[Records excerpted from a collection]
Start of Block

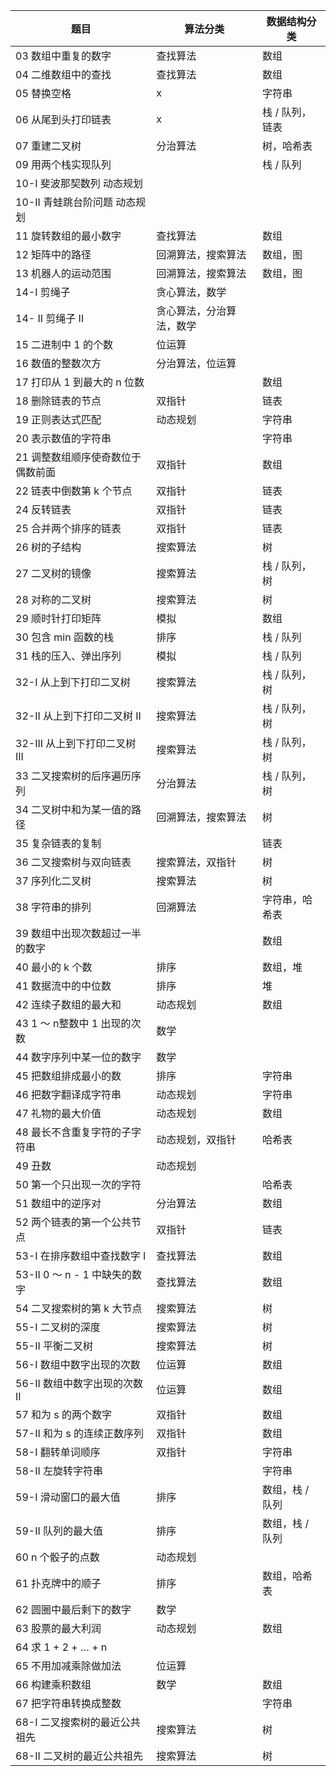 题目  |	算法分类 |	数据结构分类
-----|-----|-----
03 数组中重复的数字 	| 查找算法 |	数组
04 二维数组中的查找 	| 查找算法 |	数组
05 替换空格 		| x | 字符串
06 从尾到头打印链表 		|x|栈 / 队列，链表
07 重建二叉树 	|分治算法 	|树，哈希表
09 用两个栈实现队列 		||栈 / 队列
10-I 斐波那契数列 	动态规划|| 	
10-II 青蛙跳台阶问题 	动态规划|| 	
11 旋转数组的最小数字 |	查找算法 |	数组
12 矩阵中的路径 	|回溯算法，搜索算法 	|数组，图
13 机器人的运动范围 	|回溯算法，搜索算法 	|数组，图
14-I 剪绳子 	|贪心算法，数学| 	
14- II 剪绳子 II 	|贪心算法，分治算法，数学 	|
15 二进制中 1 的个数 	|位运算 	|
16 数值的整数次方 	|分治算法，位运算 |	
17 打印从 1 到最大的 n 位数 ||		数组
18 删除链表的节点 	|双指针 |	链表
19 正则表达式匹配 	|动态规划 |	字符串
20 表示数值的字符串 	||	字符串
21 调整数组顺序使奇数位于偶数前面 	|双指针| 	数组
22 链表中倒数第 k 个节点 	|双指针 	|链表
24 反转链表 	|双指针 	|链表
25 合并两个排序的链表 	|双指针 	|链表
26 树的子结构 	|搜索算法 |	树
27 二叉树的镜像 	|搜索算法 	|栈 / 队列，树
28 对称的二叉树 	|搜索算法 |	树
29 顺时针打印矩阵 	|模拟 |	数组
30 包含 min 函数的栈 	|排序 |	栈 / 队列
31 栈的压入、弹出序列 |	模拟 |	栈 / 队列
32-I 从上到下打印二叉树 	|搜索算法 |	栈 / 队列，树
32-II 从上到下打印二叉树 II 	|搜索算法 |	栈 / 队列，树
32-III 从上到下打印二叉树 III |	搜索算法 	|栈 / 队列，树
33 二叉搜索树的后序遍历序列 	|分治算法 	|栈 / 队列，树
34 二叉树中和为某一值的路径 	|回溯算法，搜索算法 	|树
35 复杂链表的复制 		||链表
36 二叉搜索树与双向链表 	|搜索算法，双指针| 	树
37 序列化二叉树 	|搜索算法| 	树
38 字符串的排列 	|回溯算法 |	字符串，哈希表
39 数组中出现次数超过一半的数字 ||		数组
40 最小的 k 个数 	|排序 |	数组，堆
41 数据流中的中位数 	|排序 |	堆
42 连续子数组的最大和 	|动态规划| 	数组
43 1 ～ n整数中 1 出现的次数 |	数学 	|
44 数字序列中某一位的数字 	|数学 	|
45 把数组排成最小的数 |	排序 	|字符串
46 把数字翻译成字符串 |	动态规划 	|字符串
47 礼物的最大价值 	|动态规划 |	数组
48 最长不含重复字符的子字符串 |	动态规划，双指针 |	哈希表
49 丑数 	|动态规划 	|
50 第一个只出现一次的字符 	||	哈希表
51 数组中的逆序对 	|分治算法 |	数组
52 两个链表的第一个公共节点 	|双指针 	|链表
53-I 在排序数组中查找数字 I 	|查找算法 |	数组
53-II 0 ～ n - 1 中缺失的数字 |	查找算法 |	数组
54 二叉搜索树的第 k 大节点 |	搜索算法 |	树
55-I 二叉树的深度 |	搜索算法 	|树
55-II 平衡二叉树 	|搜索算法 |	树
56-I 数组中数字出现的次数 |	位运算 |	数组
56-II 数组中数字出现的次数 II |	位运算 |	数组
57 和为 s 的两个数字 	|双指针 |	数组
57-II 和为 s 的连续正数序列 |	双指针 |	数组
58-I 翻转单词顺序 |	双指针 |	字符串
58-II 左旋转字符串 	|	|字符串
59-I 滑动窗口的最大值 |	排序 |	数组，栈 / 队列
59-II 队列的最大值 |	排序 |	数组，栈 / 队列
60 n 个骰子的点数 |	动态规划 |	
61 扑克牌中的顺子 |	排序 |	数组，哈希表
62 圆圈中最后剩下的数字 |	数学 	|
63 股票的最大利润 |	动态规划 |	数组
64 求 1 + 2 + … + n 		||
65 不用加减乘除做加法 |	位运算 	|
66 构建乘积数组 |	数学 |	数组
67 把字符串转换成整数 		||字符串
68-I 二叉搜索树的最近公共祖先 |	搜索算法 |	树
68-II 二叉树的最近公共祖先 |	搜索算法 |	树

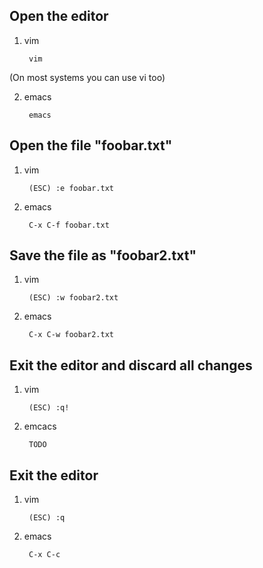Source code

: Open the editor
---------------

1. vim

        vim

(On most systems you can use vi too)

2. emacs

        emacs

Open the file "foobar.txt"
--------------------------

1. vim

        (ESC) :e foobar.txt

2. emacs

        C-x C-f foobar.txt


Save the file as "foobar2.txt"
------------------------------

1. vim

        (ESC) :w foobar2.txt

1. emacs

        C-x C-w foobar2.txt

Exit the editor and discard all changes
---------------------------------------

1. vim

        (ESC) :q!

1. emcacs

        TODO

Exit the editor
---------------

1. vim

        (ESC) :q

1. emacs

        C-x C-c
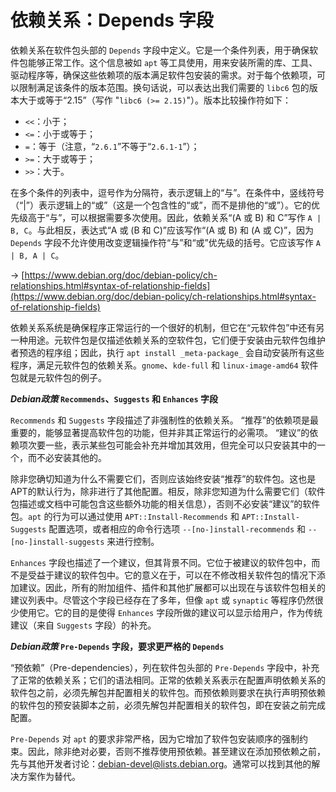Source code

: # 依赖关系：Depends 字段

依赖关系在软件包头部的 `Depends` 字段中定义。它是一个条件列表，用于确保软件包能够正常工作。这个信息被如 `apt` 等工具使用，用来安装所需的库、工具、驱动程序等，确保这些依赖项的版本满足软件包安装的需求。对于每个依赖项，可以限制满足该条件的版本范围。换句话说，可以表达出我们需要的 `libc6` 包的版本大于或等于“2.15”（写作 "`libc6 (>= 2.15)`"）。版本比较操作符如下：

-   `<<`：小于；
-   `<=`：小于或等于；
-   `=`：等于（注意，“`2.6.1`”不等于“`2.6.1-1`”）；
-   `>=`：大于或等于；
-   `>>`：大于。

在多个条件的列表中，逗号作为分隔符，表示逻辑上的“与”。在条件中，竖线符号（“|”）表示逻辑上的“或”（这是一个包含性的“或”，而不是排他的“或”）。它的优先级高于“与”，可以根据需要多次使用。因此，依赖关系“(A 或 B) 和 C”写作 `A | B, C`。与此相反，表达式“A 或 (B 和 C)”应该写作“(A 或 B) 和 (A 或 C)”，因为 `Depends` 字段不允许使用改变逻辑操作符“与”和“或”优先级的括号。它应该写作 `A | B, A | C`。

→ [https://www.debian.org/doc/debian-policy/ch-relationships.html#syntax-of-relationship-fields](https://www.debian.org/doc/debian-policy/ch-relationships.html#syntax-of-relationship-fields)

依赖关系系统是确保程序正常运行的一个很好的机制，但它在“元软件包”中还有另一种用途。元软件包是仅描述依赖关系的空软件包，它们便于安装由元软件包维护者预选的程序组；因此，执行 `apt install _meta-package_` 会自动安装所有这些程序，满足元软件包的依赖关系。`gnome`、`kde-full` 和 `linux-image-amd64` 软件包就是元软件包的例子。

**_Debian政策_ `Recommends`、`Suggests` 和 `Enhances` 字段**

`Recommends` 和 `Suggests` 字段描述了非强制性的依赖关系。 “推荐”的依赖项是最重要的，能够显著提高软件包的功能，但并非其正常运行的必需项。 “建议”的依赖项次要一些，表示某些包可能会补充并增加其效用，但完全可以只安装其中的一个，而不必安装其他的。

除非您确切知道为什么不需要它们，否则应该始终安装“推荐”的软件包。这也是APT的默认行为，除非进行了其他配置。相反，除非您知道为什么需要它们（软件包描述或文档中可能包含这些额外功能的相关信息），否则不必安装“建议”的软件包。`apt` 的行为可以通过使用 `APT::Install-Recommends` 和 `APT::Install-Suggests` 配置选项，或者相应的命令行选项 `--[no-]install-recommends` 和 `--[no-]install-suggests` 来进行控制。

`Enhances` 字段也描述了一个建议，但其背景不同。它位于被建议的软件包中，而不是受益于建议的软件包中。它的意义在于，可以在不修改相关软件包的情况下添加建议。因此，所有的附加组件、插件和其他扩展都可以出现在与该软件包相关的建议列表中。尽管这个字段已经存在了多年，但像 `apt` 或 `synaptic` 等程序仍然很少使用它。它的目的是使得 `Enhances` 字段所做的建议可以显示给用户，作为传统建议（来自 `Suggests` 字段）的补充。

**_Debian政策_ `Pre-Depends` 字段，要求更严格的 `Depends`**

“预依赖”（Pre-dependencies），列在软件包头部的 `Pre-Depends` 字段中，补充了正常的依赖关系；它们的语法相同。正常的依赖关系表示在配置声明依赖关系的软件包之前，必须先解包并配置相关的软件包。而预依赖则要求在执行声明预依赖的软件包的预安装脚本之前，必须先解包并配置相关的软件包，即在安装之前完成配置。

`Pre-Depends` 对 `apt` 的要求非常严格，因为它增加了软件包安装顺序的强制约束。因此，除非绝对必要，否则不推荐使用预依赖。甚至建议在添加预依赖之前，先与其他开发者讨论：[debian-devel@lists.debian.org](mailto:debian-devel@lists.debian.org)。通常可以找到其他的解决方案作为替代。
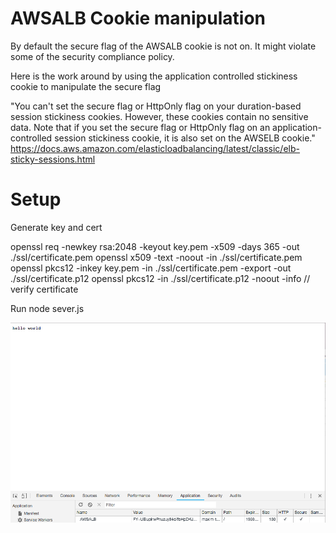 # AWSALB Cookie manipulation 
By default the secure flag of the AWSALB cookie is not on. It might violate some of the security compliance policy. 

Here is the work around by using the application controlled stickiness cookie to manipulate the secure flag

"You can't set the secure flag or HttpOnly flag on your duration-based session stickiness cookies. However, these cookies contain no sensitive data. Note that if you set the secure flag or HttpOnly flag on an application-controlled session stickiness cookie, it is also set on the AWSELB cookie."
https://docs.aws.amazon.com/elasticloadbalancing/latest/classic/elb-sticky-sessions.html 

# Setup

Generate key and cert 

openssl req -newkey rsa:2048 -keyout key.pem -x509 -days 365 -out ./ssl/certificate.pem
openssl x509 -text -noout -in ./ssl/certificate.pem
openssl pkcs12 -inkey key.pem -in ./ssl/certificate.pem -export -out ./ssl/certificate.p12
openssl pkcs12 -in ./ssl/certificate.p12 -noout -info  // verify certificate

Run
node sever.js

![screen](https://raw.githubusercontent.com/dicksonyue/aws-alb-cookie-manipulation/master/Screen%20Shot%202018-09-27%20at%201.42.10%20PM.png)

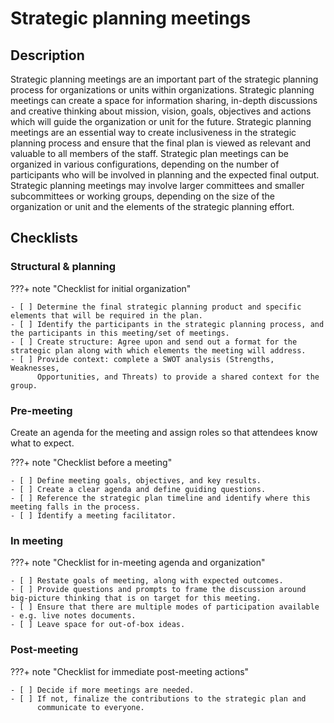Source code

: # Strategic planning meetings

## Description

Strategic planning meetings are an important part of the strategic
planning process for organizations or units within
organizations. Strategic planning meetings can create a space for
information sharing, in-depth discussions and creative thinking about
mission, vision, goals, objectives and actions which will guide the
organization or unit for the future. Strategic planning meetings are
an essential way to create inclusiveness in the strategic planning
process and ensure that the final plan is viewed as relevant and
valuable to all members of the staff. Strategic plan meetings can be
organized in various configurations, depending on the number of
participants who will be involved in planning and the expected final
output. Strategic
planning meetings may involve larger committees and smaller
subcommittees or working groups, depending on the size of the
organization or unit and the elements of the strategic planning
effort.

## Checklists

### Structural & planning

???+ note "Checklist for initial organization"

    - [ ] Determine the final strategic planning product and specific elements that will be required in the plan.
    - [ ] Identify the participants in the strategic planning process, and the participants in this meeting/set of meetings.
    - [ ] Create structure: Agree upon and send out a format for the strategic plan along with which elements the meeting will address.
    - [ ] Provide context: complete a SWOT analysis (Strengths, Weaknesses,
          Opportunities, and Threats) to provide a shared context for the group.
    
### Pre-meeting

Create an agenda for the meeting and assign roles so that attendees
know what to expect.

???+ note "Checklist before a meeting"

    - [ ] Define meeting goals, objectives, and key results.
    - [ ] Create a clear agenda and define guiding questions.
    - [ ] Reference the strategic plan timeline and identify where this meeting falls in the process.
    - [ ] Identify a meeting facilitator.

### In meeting

???+ note "Checklist for in-meeting agenda and organization"

    - [ ] Restate goals of meeting, along with expected outcomes.
    - [ ] Provide questions and prompts to frame the discussion around big-picture thinking that is on target for this meeting.
    - [ ] Ensure that there are multiple modes of participation available - e.g. live notes documents.
    - [ ] Leave space for out-of-box ideas.
    
### Post-meeting

???+ note "Checklist for immediate post-meeting actions"

    - [ ] Decide if more meetings are needed.
    - [ ] If not, finalize the contributions to the strategic plan and
          communicate to everyone.
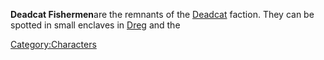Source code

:**Deadcat Fishermen**are the remnants of the
[Deadcat](Deadcat.md "wikilink") faction. They can be spotted in small
enclaves in [Dreg](Dreg.md "wikilink") and the [](Northern_Coast.md)

[Category:Characters](Category:Characters "wikilink")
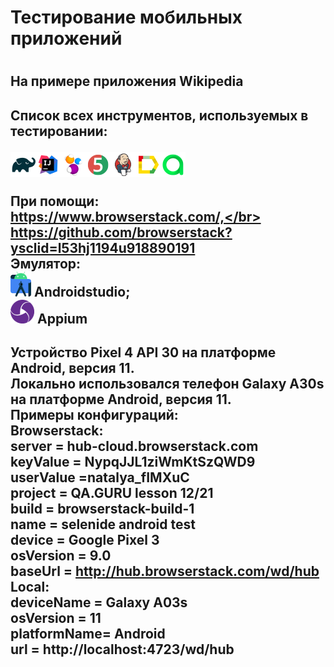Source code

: <h1>Тестирование мобильных приложений<h1>
<h2> На примере приложения Wikipedia
<h2>Список всех инструментов, используемых в тестировании: <br> 
  
  ![This is an image](/design/icons/Gradle.png)![This is an image](/design/icons/Intelij_IDEA.png)![This is an image](/design/icons/Selenide.png)![This is an image](/design/icons/JUnit5.png)![This is an image](/design/icons/Jenkins.png)![This is an image](/design/icons/Allure_Report.png)![This is an image](/design/icons/AllureTestOps.png)</br>
  
  При помощи: </br>
  https://www.browserstack.com/,</br>
  https://github.com/browserstack?ysclid=l53hj1194u918890191</br>
  Эмулятор:</br>
  ![This is an image](/design/icons/androidstudio.png) Androidstudio;</br>
  ![This is an image](/design/icons/appium.png) Appium</br><h2> 
Устройство Pixel 4 API 30 на платформе Android, версия 11.</br>
Локально использовался телефон Galaxy A30s на платформе Android, версия 11.</br>
Примеры конфигураций:</br>
Browserstack:</br>
server = hub-cloud.browserstack.com</br>
keyValue = NypqJJL1ziWmKtSzQWD9</br>
userValue =natalya_fIMXuC</br>
project = QA.GURU lesson 12/21</br>
build = browserstack-build-1</br>
name = selenide android test</br>
device = Google Pixel 3</br>
osVersion = 9.0</br>
baseUrl = http://hub.browserstack.com/wd/hub</br>
Local:</br>
deviceName = Galaxy A03s</br>
osVersion = 11</br>
platformName= Android</br>
url = http://localhost:4723/wd/hub</br>



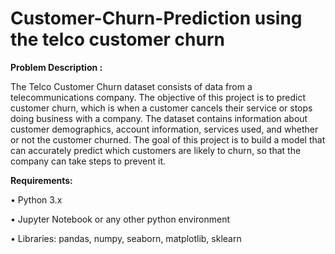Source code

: # Customer-Churn-Prediction  using the telco customer churn

**Problem Description :**


The Telco Customer Churn dataset consists of data from a telecommunications company. The objective 
of this project is to predict customer churn, which is when a customer cancels their service or stops 
doing business with a company. The dataset contains information about customer demographics, 
account information, services used, and whether or not the customer churned. The goal of this project is 
to build a model that can accurately predict which customers are likely to churn, so that the company 
can take steps to prevent it.


**Requirements:**

• Python 3.x

• Jupyter Notebook or any other python environment

• Libraries: pandas, numpy, seaborn, matplotlib, sklearn




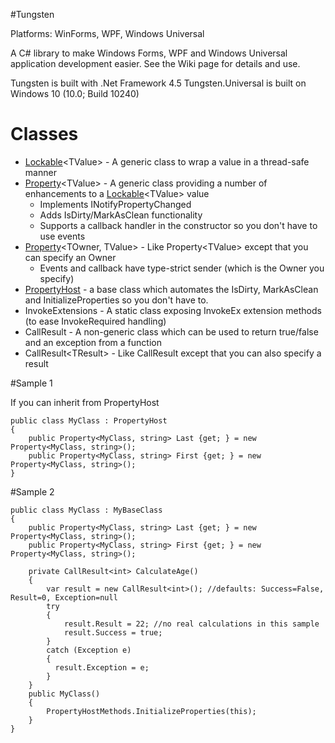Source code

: #Tungsten

Platforms: WinForms, WPF, Windows Universal

A C# library to make Windows Forms, WPF and Windows Universal application development easier.  See the Wiki page for details and use.

Tungsten is built with .Net Framework 4.5
Tungsten.Universal is built on Windows 10 (10.0; Build 10240)


# Classes
* [Lockable](https://github.com/mode51/Tungsten/wiki/Lockable-TValue-)\<TValue\> - A generic class to wrap a value in a thread-safe manner
* [Property](https://github.com/mode51/Tungsten/wiki/Property-TValue)\<TValue\> - A generic class providing a number of enhancements to a [Lockable](https://github.com/mode51/Tungsten/wiki/Lockable-TValue-)\<TValue\> value
    * Implements INotifyPropertyChanged
    * Adds IsDirty/MarkAsClean functionality
    * Supports a callback handler in the constructor so you don't have to use events
* [Property](https://github.com/mode51/Tungsten/wiki/Property-TOwner,-TValue)\<TOwner, TValue\> - Like Property\<TValue\> except that you can specify an Owner
    * Events and callback have type-strict sender (which is the Owner you specify)
* [PropertyHost](https://github.com/mode51/Tungsten/wiki/PropertyHost) - a base class which automates the IsDirty, MarkAsClean and InitializeProperties so you don't have to.
* InvokeExtensions - A static class exposing InvokeEx extension methods (to ease InvokeRequired handling)
* CallResult - A non-generic class which can be used to return true/false and an exception from a function
* CallResult\<TResult\> - Like CallResult except that you can also specify a result

#Sample 1

If you can inherit from PropertyHost

    public class MyClass : PropertyHost
    {
        public Property<MyClass, string> Last {get; } = new Property<MyClass, string>();
        public Property<MyClass, string> First {get; } = new Property<MyClass, string>();
    }

#Sample 2

    public class MyClass : MyBaseClass
    {
        public Property<MyClass, string> Last {get; } = new Property<MyClass, string>();
        public Property<MyClass, string> First {get; } = new Property<MyClass, string>();
        
        private CallResult<int> CalculateAge()
        {
            var result = new CallResult<int>(); //defaults: Success=False, Result=0, Exception=null
            try
            {
                result.Result = 22; //no real calculations in this sample
                result.Success = true;
            }
            catch (Exception e)
            {
              result.Exception = e;
            }
        }
        public MyClass()
        {
            PropertyHostMethods.InitializeProperties(this);
        }
    }
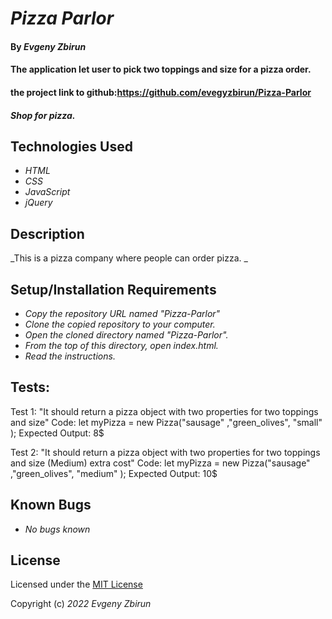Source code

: # _Pizza Parlor_

#### By _**Evgeny Zbirun**_

#### The application let user to pick two toppings and size for a pizza order.

#### the project link to github:https://github.com/evegyzbirun/Pizza-Parlor

#### _Shop for pizza._

## Technologies Used

- _HTML_
- _CSS_
- _JavaScript_
- _jQuery_

## Description

_This is a pizza company where people can order pizza. _

## Setup/Installation Requirements

- _Copy the repository URL named "Pizza-Parlor"_
- _Clone the copied repository to your computer._
- _Open the cloned directory named "Pizza-Parlor"._
- _From the top of this directory, open index.html._
- _Read the instructions._

## Tests:
Test 1: "It should return a pizza object with two properties for two toppings and size"
Code: let myPizza = new Pizza("sausage" ,"green_olives", "small" );
Expected Output: 8$

Test 2: "It should return a pizza object with two properties for two toppings and size (Medium) extra cost"
Code: let myPizza = new Pizza("sausage" ,"green_olives", "medium" );
Expected Output: 10$

## Known Bugs

- _No bugs known_

## License

Licensed under the [MIT License](LICENSE)

Copyright (c) _2022_ _Evgeny Zbirun_



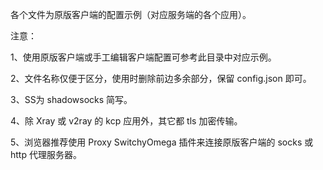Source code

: 各个文件为原版客户端的配置示例（对应服务端的各个应用）。

注意：

1、使用原版客户端或手工编辑客户端配置可参考此目录中对应示例。

2、文件名称仅便于区分，使用时删除前边多余部分，保留 config.json 即可。

3、SS为 shadowsocks 简写。

4、除 Xray 或 v2ray 的 kcp 应用外，其它都 tls 加密传输。

5、浏览器推荐使用 Proxy SwitchyOmega 插件来连接原版客户端的 socks 或 http 代理服务器。
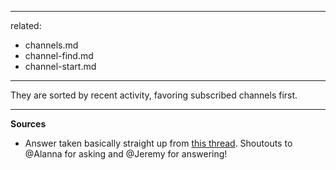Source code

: ----
related:
   - channels.md
   - channel-find.md
   - channel-start.md
----

They are sorted by recent activity, favoring subscribed channels first.

---

**Sources**

* Answer taken basically straight up from [this thread](https://viewer.scuttlebot.io/%25grj55XZxFnuMf%2BUqeQaZHC2RXRQcck%2FWzl1L1FeXP1o%3D.sha256).  Shoutouts to @Alanna for asking and @Jeremy for answering!


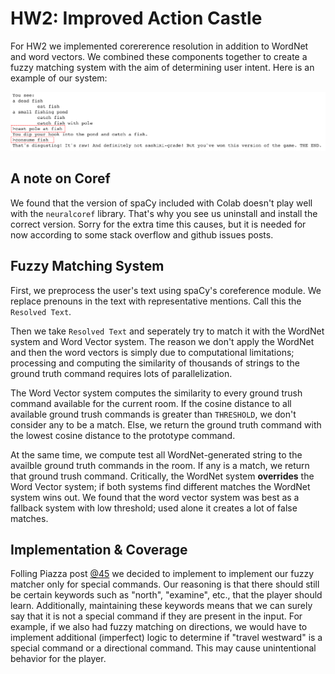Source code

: # HW2: Improved Action Castle

For HW2 we implemented corererence resolution in addition to WordNet and word vectors. We combined these components together to create a fuzzy matching system with the aim of determining user intent. Here is an example of our system:

<img src="https://raw.githubusercontent.com/kirubarajan/cis700-8_hw2/master/fish.png" />


## A note on Coref

We found that the version of spaCy included with Colab doesn't play well with the `neuralcoref` library. That's why you see us uninstall and install the correct version. Sorry for the extra time this causes, but it is needed for now according to some stack overflow and github issues posts.

## Fuzzy Matching System

First, we preprocess the user's text using spaCy's coreference module. We replace prenouns in the text with representative mentions. Call this the `Resolved Text`. 

Then we take `Resolved Text` and seperately try to match it with the WordNet system and Word Vector system. The reason we don't apply the WordNet and then the word vectors is simply due to computational limitations; processing and computing the similarity of thousands of strings to the ground truth command requires lots of parallelization.

The Word Vector system computes the similarity to every ground trush command available for the current room. If the cosine distance to all available ground trush commands is greater than `THRESHOLD`, we don't consider any to be a match. Else, we return the ground truth command with the lowest cosine distance to the prototype command.

At the same time, we compute test all WordNet-generated string to the availble ground truth commands in the room. If any is a match, we return that ground trush command. Critically, the WordNet system **overrides** the Word Vector system; if both systems find different matches the WordNet system wins out. We found that the word vector system was best as a fallback system with low threshold; used alone it creates a lot of false matches.

## Implementation & Coverage

Folling Piazza post [@45](https://piazza.com/class/k5h8qsu88sh1v7?cid=45) we decided to implement to implement our fuzzy matcher only for special commands. Our reasoning is that there should still be certain keywords such as "north", "examine", etc., that the player should learn. Additionally, maintaining these keywords means that we can surely say that it is not a special command if they are present in the input. For example, if we also had fuzzy matching on directions, we would have to implement additional (imperfect) logic to determine if "travel westward" is a special command or a directional command. This may cause unintentional behavior for the player.
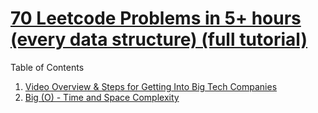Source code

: # [70 Leetcode Problems in 5+ hours (every data structure) (full tutorial)](https://youtu.be/lvO88XxNAzs?si=x2mqzqDpHVhAaKDJ)

Table of Contents

1. [Video Overview & Steps for Getting Into Big Tech Companies](overview_and_steps_for_getting_into_big_tech.md)
2. [Big (O) - Time and Space Complexity](big_O.md)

End of Block

* [Problem statement]: If a line of the records includes the string "myPizza", copy it out.

* [Solved problem]:
Code: let myPizza = new Pizza("sausage" ,"green_olives", "small" );
Code: let myPizza = new Pizza("sausage" ,"green_olives", "medium" );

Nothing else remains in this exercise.